Directions>
Omit the pictures, and output the rest of the entries exactly as written.

Provided records>
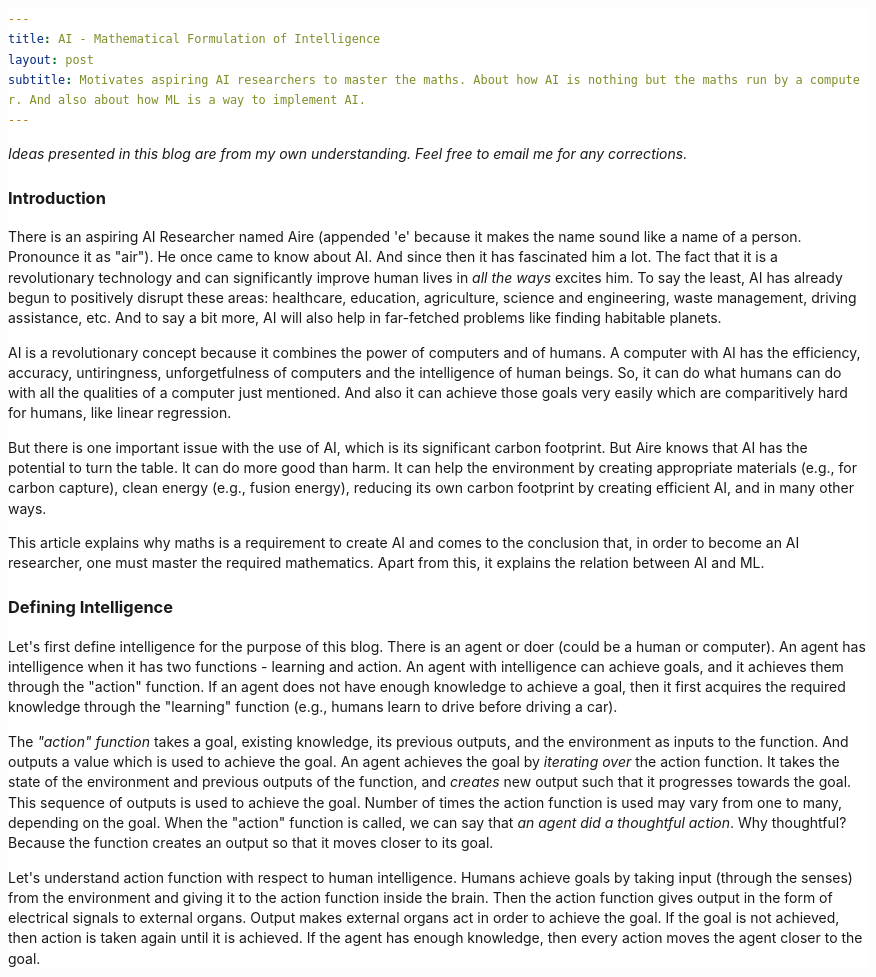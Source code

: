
 ```yaml
---
title: AI - Mathematical Formulation of Intelligence 
layout: post
subtitle: Motivates aspiring AI researchers to master the maths. About how AI is nothing but the maths run by a computer. And also about how ML is a way to implement AI.
---
```


_Ideas presented in this blog are from my own understanding. Feel free to email me for any corrections._

### Introduction
There is an aspiring AI Researcher named Aire (appended 'e' because it makes the name sound like a name of a person. Pronounce it as "air"). He once came to know about AI. And since then it has fascinated him a lot. The fact that it is a revolutionary technology and can significantly improve human lives in _all the ways_ excites him. To say the least, AI has already begun to positively disrupt these areas: healthcare, education, agriculture, science and engineering, waste management, driving assistance, etc. And to say a bit more, AI will also help in far-fetched problems like finding habitable planets. 

AI is a revolutionary concept because it combines the power of computers and of humans. A computer with AI has the efficiency, accuracy, untiringness, unforgetfulness of computers and the intelligence of human beings. 
So, it can do what humans can do with all the qualities of a computer just mentioned. And also it can achieve those goals very easily which are comparitively hard for humans, like linear regression. 

But there is one important issue with the use of AI, which is its significant carbon footprint. But Aire knows that AI has the potential to turn the table. It can do more good than harm. It can help the environment by creating appropriate materials (e.g., for carbon capture), clean energy (e.g., fusion energy), reducing its own carbon footprint by creating efficient AI, and in many other ways.

This article explains why maths is a requirement to create AI and comes to the conclusion that, in order to become an AI researcher, one must master the required mathematics. Apart from this, it explains the relation between AI and ML.

### Defining Intelligence
Let's first define intelligence for the purpose of this blog. There is an agent or doer (could be a human or computer). An agent has intelligence when it has two functions - learning and action. An agent with intelligence can achieve goals, and it achieves them through the "action" function. If an agent does not have enough knowledge to achieve a goal, then it first acquires the required knowledge through the "learning" function (e.g., humans learn to drive before driving a car).

The _"action" function_ takes a goal, existing knowledge, its previous outputs, and the environment as inputs to the function. And outputs a value which is used to achieve the goal. An agent achieves the goal by _iterating over_ the action function. It takes the state of the environment and previous outputs of the function, and _creates_ new output such that it progresses towards the goal. This sequence of outputs is used to achieve the goal. Number of times the action function is used may vary from one to many, depending on the goal. When the "action" function is called, we can say that _an agent did a thoughtful action_. Why thoughtful? Because the function creates an output so that it moves closer to its goal.

Let's understand action function with respect to human intelligence. Humans achieve goals by taking input (through the senses) from the environment and giving it to the action function inside the brain. Then the action function gives output in the form of electrical signals to external organs. Output makes external organs act in order to achieve the goal. If the goal is not achieved, then action is taken again until it is achieved. If the agent has enough knowledge, then every action moves the agent closer to the goal. 

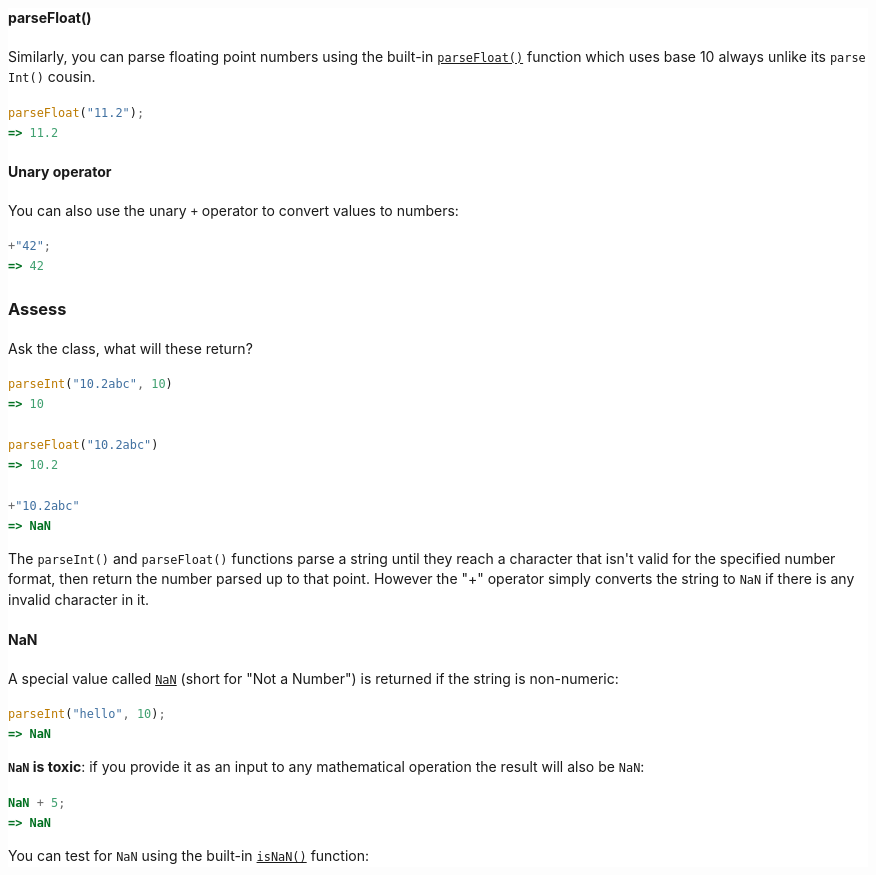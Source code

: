 #### parseFloat()

Similarly, you can parse floating point numbers using the built-in [`parseFloat()`](https://developer.mozilla.org/en-US/docs/Web/JavaScript/Reference/Global_Objects/parseFloat) function which uses base 10 always unlike its `parseInt()` cousin.

```js
parseFloat("11.2");
=> 11.2
```

#### Unary operator

You can also use the unary `+` operator to convert values to numbers:

```js
+"42";
=> 42
```

### Assess

Ask the class, what will these return?

```js
parseInt("10.2abc", 10)
=> 10

parseFloat("10.2abc")
=> 10.2

+"10.2abc"
=> NaN
```

The `parseInt()` and `parseFloat()` functions parse a string until they reach a character that isn't valid for the specified number format, then return the number parsed up to that point. However the "+" operator simply converts the string to `NaN` if there is any invalid character in it.

#### NaN

A special value called [`NaN`](https://developer.mozilla.org/en-US/docs/Web/JavaScript/Reference/Global_Objects/NaN) (short for "Not a Number") is returned if the string is non-numeric:

```js
parseInt("hello", 10);
=> NaN
```

**`NaN` is toxic**: if you provide it as an input to any mathematical operation the result will also be `NaN`:

```js
NaN + 5;
=> NaN
```

You can test for `NaN` using the built-in [`isNaN()`](ttps://developer.mozilla.org/en-US/docs/Web/JavaScript/Reference/Global_Objects/isNaN) function:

Reply>
Source code

:
 ```yaml
---
title: AI - Mathematical Formulation of Intelligence 
layout: post
subtitle: Motivates aspiring AI researchers to master the maths. About how AI is nothing but the maths run by a computer. And also about how ML is a way to implement AI.
---
```


_Ideas presented in this blog are from my own understanding. Feel free to email me for any corrections._

### Introduction
There is an aspiring AI Researcher named Aire (appended 'e' because it makes the name sound like a name of a person. Pronounce it as "air"). He once came to know about AI. And since then it has fascinated him a lot. The fact that it is a revolutionary technology and can significantly improve human lives in _all the ways_ excites him. To say the least, AI has already begun to positively disrupt these areas: healthcare, education, agriculture, science and engineering, waste management, driving assistance, etc. And to say a bit more, AI will also help in far-fetched problems like finding habitable planets. 

AI is a revolutionary concept because it combines the power of computers and of humans. A computer with AI has the efficiency, accuracy, untiringness, unforgetfulness of computers and the intelligence of human beings. 
So, it can do what humans can do with all the qualities of a computer just mentioned. And also it can achieve those goals very easily which are comparitively hard for humans, like linear regression. 

But there is one important issue with the use of AI, which is its significant carbon footprint. But Aire knows that AI has the potential to turn the table. It can do more good than harm. It can help the environment by creating appropriate materials (e.g., for carbon capture), clean energy (e.g., fusion energy), reducing its own carbon footprint by creating efficient AI, and in many other ways.

This article explains why maths is a requirement to create AI and comes to the conclusion that, in order to become an AI researcher, one must master the required mathematics. Apart from this, it explains the relation between AI and ML.

### Defining Intelligence
Let's first define intelligence for the purpose of this blog. There is an agent or doer (could be a human or computer). An agent has intelligence when it has two functions - learning and action. An agent with intelligence can achieve goals, and it achieves them through the "action" function. If an agent does not have enough knowledge to achieve a goal, then it first acquires the required knowledge through the "learning" function (e.g., humans learn to drive before driving a car).

The _"action" function_ takes a goal, existing knowledge, its previous outputs, and the environment as inputs to the function. And outputs a value which is used to achieve the goal. An agent achieves the goal by _iterating over_ the action function. It takes the state of the environment and previous outputs of the function, and _creates_ new output such that it progresses towards the goal. This sequence of outputs is used to achieve the goal. Number of times the action function is used may vary from one to many, depending on the goal. When the "action" function is called, we can say that _an agent did a thoughtful action_. Why thoughtful? Because the function creates an output so that it moves closer to its goal.

Let's understand action function with respect to human intelligence. Humans achieve goals by taking input (through the senses) from the environment and giving it to the action function inside the brain. Then the action function gives output in the form of electrical signals to external organs. Output makes external organs act in order to achieve the goal. If the goal is not achieved, then action is taken again until it is achieved. If the agent has enough knowledge, then every action moves the agent closer to the goal. 

Source code

: #### parseFloat()

Similarly, you can parse floating point numbers using the built-in [`parseFloat()`](https://developer.mozilla.org/en-US/docs/Web/JavaScript/Reference/Global_Objects/parseFloat) function which uses base 10 always unlike its `parseInt()` cousin.

```js
parseFloat("11.2");
=> 11.2
```

#### Unary operator

You can also use the unary `+` operator to convert values to numbers:

```js
+"42";
=> 42
```

### Assess

Ask the class, what will these return?

```js
parseInt("10.2abc", 10)
=> 10

parseFloat("10.2abc")
=> 10.2

+"10.2abc"
=> NaN
```

The `parseInt()` and `parseFloat()` functions parse a string until they reach a character that isn't valid for the specified number format, then return the number parsed up to that point. However the "+" operator simply converts the string to `NaN` if there is any invalid character in it.

#### NaN

A special value called [`NaN`](https://developer.mozilla.org/en-US/docs/Web/JavaScript/Reference/Global_Objects/NaN) (short for "Not a Number") is returned if the string is non-numeric:

```js
parseInt("hello", 10);
=> NaN
```

**`NaN` is toxic**: if you provide it as an input to any mathematical operation the result will also be `NaN`:

```js
NaN + 5;
=> NaN
```

You can test for `NaN` using the built-in [`isNaN()`](ttps://developer.mozilla.org/en-US/docs/Web/JavaScript/Reference/Global_Objects/isNaN) function:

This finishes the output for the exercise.